This article shows how to simulate a data set in SAS that satisfies a least squares regression model for continuous variables.
When you simulate to create "synthetic" (or "fake") data, you (the programmer) control the true parameter values, the form of the model, the sample size, and magnitude of the error term. You can use simulated data as a quick-and-easy way to generate an example. You can use simulation to test the performance of an algorithm on very wide or very long data sets.
The least squares regression model with continuous explanatory variables is one of the simplest regression models. The book Simulating Data with SAS describes how to simulate data from dozens of regression models. I have previously blogged about how to simulate data from a logistic regression model in SAS.
Simulate data that satisfies a linear regression model
It is useful to be able to generate data that fits a known model. Suppose you want to fit a regression model in which the response variable is a linear combination of 10 explanatory variables, plus random noise. Furthermore, suppose you don't need to use real X values; you are happy to generate random values for the explanatory variables.
The following SAS statements specify the sample size (N) and the number of explanatory variables (nCont) as macro variables. With the SAS DATA step, you can do the following:
- Specify the model parameters, which are the regression coefficients: β0=Intercept, β1, β2, β3, .... If you know the number of explanatory variables, you can hard-code these values. The example below uses the formula βj = (-1) j+1 4 / (j+1), but you can use a different formula or hard-code the parameter values.
- Simulate the explanatory variables. In this example, the variables are independent and normally distributed. When augmented with a column that contains all 1s (to capture the model intercept), the explanatory variables form a data matrix, X.
- Specify the error distribution, ε ∼ N(0,σ).
- Simulate the response variable as Y = MODEL + ERROR = X β + ε.

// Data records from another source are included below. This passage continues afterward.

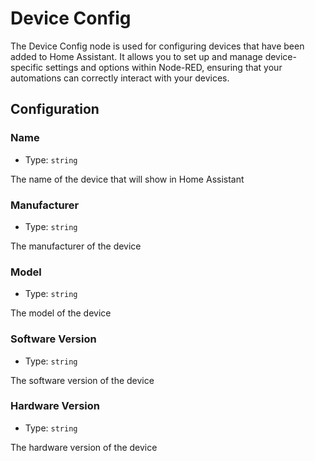 # Device Config

The Device Config node is used for configuring devices that have been added to Home Assistant. It allows you to set up and manage device-specific settings and options within Node-RED, ensuring that your automations can correctly interact with your devices.

## Configuration

### Name

- Type: `string`

The name of the device that will show in Home Assistant

### Manufacturer

- Type: `string`

The manufacturer of the device

### Model

- Type: `string`

The model of the device

### Software Version

- Type: `string`

The software version of the device

### Hardware Version

- Type: `string`

The hardware version of the device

%let N = 50; /* Specify sample size */ %let nCont = 10; /* Specify the number of continuous variables */ data SimReg1(keep= Y x:); call streaminit(54321); /* set the random number seed */ array x[&nCont]; /* explanatory vars are named x1-x&nCont */ /* 1. Specify model coefficients. You can hard-code values such as array beta[0:&nCont] _temporary_ (-4 2 -1.33 1 -0.8 0.67 -0.57 0.5 -0.44 0.4 -0.36); or you can use a formula such as the following */ array beta[0:&nCont] _temporary_; do j = 0 to &nCont; beta[j] = 4 * (-1)**(j+1) / (j+1); /* formula for beta[j] */ end; do i = 1 to &N; /* for each observation in the sample */ do j = 1 to dim(x); x[j] = rand("Normal"); /* 2. Simulate explanatory variables */ end; eta = beta; /* model = intercept term */ do j = 1 to &nCont; eta = eta + beta[j] * x[j]; /* + sum(beta[j]*x[j]) */ end; epsilon = rand("Normal", 0, 1.5); /* 3. Specify error distrib */ Y = eta + epsilon; /* 4. Y = model + error */ output; end; run;
How do you know whether the simulation is correct?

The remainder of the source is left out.